久し振りに顔を見れて、俺は嬉しくて飛び出そうとすると。
<……久しいな、憲明。それに桜、志穂、……刹那もいるのか>
そう言われて嬉しかったけど、俺はある情報を思い出した。
骸はカズが率いる凶星十三星座のメンバーだって事を。
そうだ……、骸は確か、凶星十三星座の1人で……。
<グルウゥゥッ……、丁度よい。聞きたい事があるので話してもらいたい事があるのだ>
No.Ⅴ。
<"サマエル"を何処に隠した?>
サマエル?
「サマエルってなんだ?」
なんかどっかで聞いた事があるけど、全然解らねぇ……。
<あぁすまん、お前に聞いているのではなく、そこにいる刹那に聞いているのだ>
セッチに?
するとセッチが酷く怯えた表情で体が震えている。
なんだ? なんでセッチに聞くんだ?
<"サマエル"を探しにここまで来たが、一向に見つからなくてな。さぁ、知っている事を話してはくれないか? 話してくれるのであれば手荒な事をしなくて済むのだが>
「ちょっと待てよ骸。久し振りなのにいきなりなんだよ?」
<……すまんな。ところで、私が喋っているのに驚かないのだな>
話を聞いてるからな。
「全然驚かねえよそんなの、喋るモンスターなんか他にも知ってるからよ」
<そうか。……私の事を聞いているのか?>
「全部じゃねえけど知ってるよ、お前が凶星十三星座のNo.Ⅴだってことを」
<……そうか、それなら話しが早い。私は凶星十三星座のNo.Ⅴ、真の名はバラン>
「バランだかバガンだか知らねえけど、……だとしても俺にしてみりゃ骸だよ」
そう、んなもん関係ねえんだよ。
本当の名前がバランだとしても、骸には変わりねえんだから。
<まぁどう呼ばれようとどうでも良いがな。さて、とりあえず話してくれる気にはなったか?>
「それなんだけどよ骸。さっき言ってたサマエル? ってなんだよ? それになんでそれをセッチに聞くんだ?」
<知らないのであれば教えることが出来ぬな>
「んじゃセッチが答えないって言ったら?」
<それこそ申し訳無いが、力付くでも吐いてもらう必要がある。それが例え刹那、お前だとしてもだ>
ここまでの話の流れで俺は、そのサマエルが重要な鍵になってるんじゃって考えた。
そして骸の全身から殺気が出始めると、俺は骸が俺達を殺す気で来るって悟り、臨戦態勢を整えようとした。

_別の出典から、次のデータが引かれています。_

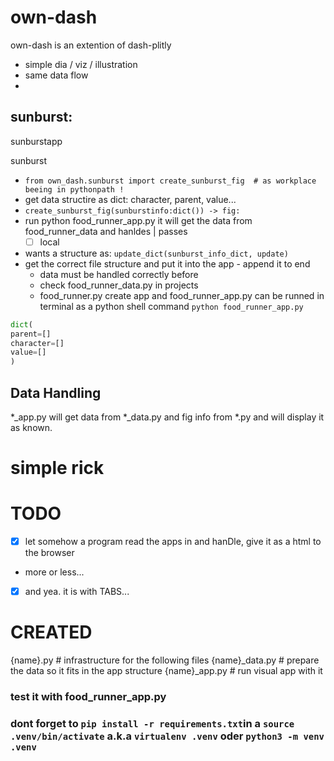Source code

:# own-dash
own-dash is an extention of dash-plitly

- simple dia / viz / illustration
- same data flow
-

## sunburst:
sunburstapp

sunburst
- `from own_dash.sunburst import create_sunburst_fig  # as workplace beeing in pythonpath !`
 - get data structire as dict: character, parent, value...
- `create_sunburst_fig(sunburstinfo:dict()) -> fig:`
- run python food_runner_app.py it will get the data from food_runner_data and hanldes | passes
    - [ ] local

- wants a structure as:
`update_dict(sunburst_info_dict, update)`
- get the correct file structure and put it into the app - append it to end
  - data must be handled correctly before
  - check food_runner_data.py in projects
  - food_runner.py create app and food_runner_app.py can be runned in terminal as a python shell command `python food_runner_app.py`
```python
dict(
parent=[]
character=[]
value=[]
)
```

## Data Handling
\*\_app.py will get data from \*\_data.py and fig info from \*.py
and will display it as known.

# simple rick

# TODO
- [X] let somehow a program read the apps in and hanDle, give it as a html to the browser
 - more or less...
- [x] and yea. it is with TABS...

# CREATED 
{name}.py  # infrastructure for the following files
{name}_data.py  # prepare the data so it fits in the app structure
{name}_app.py  # run visual app with it

### test it with food_runner_app.py
### dont forget to `pip install -r requirements.txt`in a `source .venv/bin/activate` a.k.a `virtualenv .venv` oder `python3 -m venv .venv`
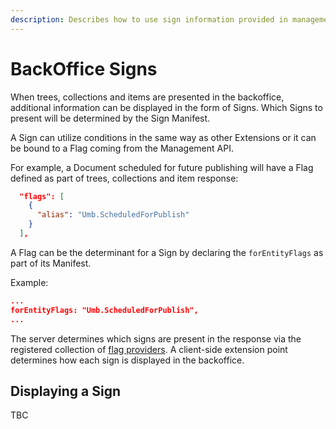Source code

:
 ```yaml
---
description: Describes how to use sign information provided in management API responses to present additional details to consumers.
---
```


# BackOffice Signs

When trees, collections and items are presented in the backoffice, additional information can be displayed in the form of Signs. Which Signs to present will be determined by the Sign Manifest.

A Sign can utilize conditions in the same way as other Extensions or it can be bound to a Flag coming from the Management API.

For example, a Document scheduled for future publishing will have a Flag defined as part of trees, collections and item response:

```json
  "flags": [
    {
      "alias": "Umb.ScheduledForPublish"
    }
  ],
```

A Flag can be the determinant for a Sign by declaring the `forEntityFlags` as part of its Manifest.

Example:
```json
...
forEntityFlags: "Umb.ScheduledForPublish",
...
```

The server determines which signs are present in the response via the registered collection of [flag providers](../extending/flag-providers.md). A client-side extension point determines how each sign is displayed in the backoffice.

## Displaying a Sign

TBC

<無駄だ。悪いことは言わん、大人しく話してくれ。でなければ……、解るだろう?>
「どうせカズを復活させる為の道具かなんかだろ? はいそうですか、分かりましたって、俺達が言うとでも思ってんのかよ?」
<……そうだな、では分かってもらうとするか>
俺はこの時、全然分かっちゃいなかった。
確かに骸がとんでもない力を持ってるのは間近で見ていたから知ってる。
でも、そんなのは序の口でしかなかったし、骸の本当の姿を見て絶句する事になる。
<グオッ……アッ……アアァァ……>
低い唸り声を出しながら骸の体が変わっていく。
四足歩行から二足歩行に変わり、背中と両肩にある背ビレが細長くなる。
その見た目を表現するなら、恐竜"スピノサウルス"の死神。
どうして死神かって言うと、まるでドクロの様な、全身が骨みたいな甲殻に覆われたからなんだ。
肉はあるさ勿論。だけど今まで綺麗だった体が真っ黒に変わり、その体の上に真っ白な骨みたいな甲殻の鎧で覆われるから、そこに大鎌を持たせたらマジで恐竜の死神にしか見えねえんだからそう表現するしか無い。
それにそこから漏れ出る殺気と魔力が、やっぱり尋常じゃないレベルだったから一瞬で冷や汗が全身から溢れ出てくる……。
正直怖い……。
<ハァルルルルルッ……、この姿を見てもまだ強がれるか?>
はっきり言って強がれません。
<これが私の真の姿だ>
しかも両肩と両腰から、骨みたいな凶悪で長い触手が一本ずつ出てきたかと思うと、その先端には凶悪な鎌みたいな鉤爪が三本ある。
真ん中の爪はデカくて、他の二本はその爪の半分あるか無いかってぐらいの大きさの、鷲掴みする為に見える形状をしていた。
あんなのに掴まれたらひとたまりもねえぞ?!
それ以前に、骸の全身が凶器にすら感じる。
……ん? いやちょっとまて……、骸?
俺はその時になってあることに気づいた。
本当の姿が骸骨みたいだからカズは骸って名前にしたんだな。
って事はアイツ、あの時から記憶が甦ってたんじゃねえのか?
<どうした? 抵抗するなら抵抗するが良い>
「へっ、こっちにはイリスがいるんだぞ? イリスはお前らより強いって言うじゃねえか。逆に警戒しなくても良いのかよ?」
と、俺は思いきって強がってみた訳なんだけど、イリスがいるなら平気だよな?
そう思ってイリスを見ると、イリスは青ざめた顔をしながら震えていた。
「どうしたんだ?」
「すまん……、俺、変温動物だから寒さには弱いんだ……」
「あぁ…………」
こりゃまずい、非常にまずいって思いながらゆっくりと骸を見ると、その骸がニタァって笑みを浮かべていた。
うん、マジでこりゃまずい状況ですな。